Alex Goodman, a barrister, has also decided to cut back on global travel and increase holidays at home. ‘With the government planning to triple aviation in the next 30 years, the only thing you can do is to take individual action,’ he said.

This point was backed by Alex’s girlfriend, Rowan Yapp. ‘Flights are now unrealistically cheap,’ she said. ‘It makes it so difficult for people to say no to them. The government should take that decision away from people.’

Such decisions obviously entail sacrifices. Kieboom loves travelling and discovering other cultures, but he feels the environmental issues are now too important to avoid and has already started planning alternatives.

When he goes to Germany this summer, he will avoid the plethora of budget flight offers plastered over the windows of the travel agents and instead opt to travel by train. Next time he wants to go further afield he says he will simply wait until he can: ‘I have made my choices and I have to stick to them.’

Most of these opponents of the nation’s cheap flight boom take their cue from the work of transport specialist Dr Meyer Hillman. He has shown that every passenger on a return flight to New York discharges the equivalent of 3 tonnes of carbon dioxide into the atmosphere.

‘That might not seem much if you note that the average British person is responsible for pumping out 10 tonnes of carbon every year,’ added Hillman. ‘However, it is clear that we are going to have to cut our carbon footprints to about a 10th of their current value.

‘We are going to have to face the fact that we cannot go to Australia or Prague or Florida every year.

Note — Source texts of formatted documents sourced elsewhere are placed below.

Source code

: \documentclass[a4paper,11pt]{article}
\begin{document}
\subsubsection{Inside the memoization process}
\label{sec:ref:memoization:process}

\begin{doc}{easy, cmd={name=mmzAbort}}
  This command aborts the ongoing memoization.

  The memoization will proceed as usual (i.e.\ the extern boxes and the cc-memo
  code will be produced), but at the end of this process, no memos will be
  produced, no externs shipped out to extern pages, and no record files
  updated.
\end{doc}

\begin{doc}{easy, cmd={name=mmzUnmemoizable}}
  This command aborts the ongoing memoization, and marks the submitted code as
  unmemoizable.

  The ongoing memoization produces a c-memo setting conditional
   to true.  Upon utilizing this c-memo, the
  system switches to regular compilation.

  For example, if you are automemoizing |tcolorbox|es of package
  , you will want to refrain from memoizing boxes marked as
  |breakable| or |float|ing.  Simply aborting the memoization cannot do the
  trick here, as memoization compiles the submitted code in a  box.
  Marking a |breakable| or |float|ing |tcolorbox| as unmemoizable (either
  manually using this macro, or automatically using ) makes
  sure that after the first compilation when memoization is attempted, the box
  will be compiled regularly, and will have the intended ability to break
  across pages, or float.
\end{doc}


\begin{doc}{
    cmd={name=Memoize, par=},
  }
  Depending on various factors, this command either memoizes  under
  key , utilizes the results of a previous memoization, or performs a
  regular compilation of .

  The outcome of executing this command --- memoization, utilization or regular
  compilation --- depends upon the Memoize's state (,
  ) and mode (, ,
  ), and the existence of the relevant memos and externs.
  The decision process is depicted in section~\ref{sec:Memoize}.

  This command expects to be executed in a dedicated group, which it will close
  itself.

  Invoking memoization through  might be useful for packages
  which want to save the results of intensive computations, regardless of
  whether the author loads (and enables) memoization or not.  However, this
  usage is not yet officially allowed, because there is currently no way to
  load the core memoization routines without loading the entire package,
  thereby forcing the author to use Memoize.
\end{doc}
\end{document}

It’s a luxury the planet cannot afford to sustain any longer if we are to have any hope in tackling our current climate change crisis.’

This point was backed by Dr Kevin Anderson, of the Tyndall Centre for Climate Change Research. ‘Carbon dioxide released by aircraft represents the equivalent of about 5 per cent of our total emissions,’ he said.

‘While other emitters of carbon dioxide are trying to cut back, the country’s airline industry is rising by more than 6 per cent a year. These emissions are set to double in the next 15 to 17 years.’

As well as the launch of a new Airbus last week, and the opening of Robin Hood airport, near Doncaster, which is scheduled to attract around 2.3 million air passengers by 2010, the British Airports Authority is to spend £6.8 billion improving capacity at London’s three main airports.

Anderson described such growth as unsustainable. ‘This kind of rise completely blows away any prospects we have of dealing with global warming.

‘There are aircraft being designed now that will be in service in more than 50 years’ time and which will therefore continue to pump out carbon dioxide in half a century’s time.

‘The recent White Paper on energy was at great pains to outline the government’s commitment to reducing global warming, but its White Paper on aviation, also published recently, drives a coach and horses through it.

‘The government has triggered a massive expansion of the aviation business without any thought of the consequences.’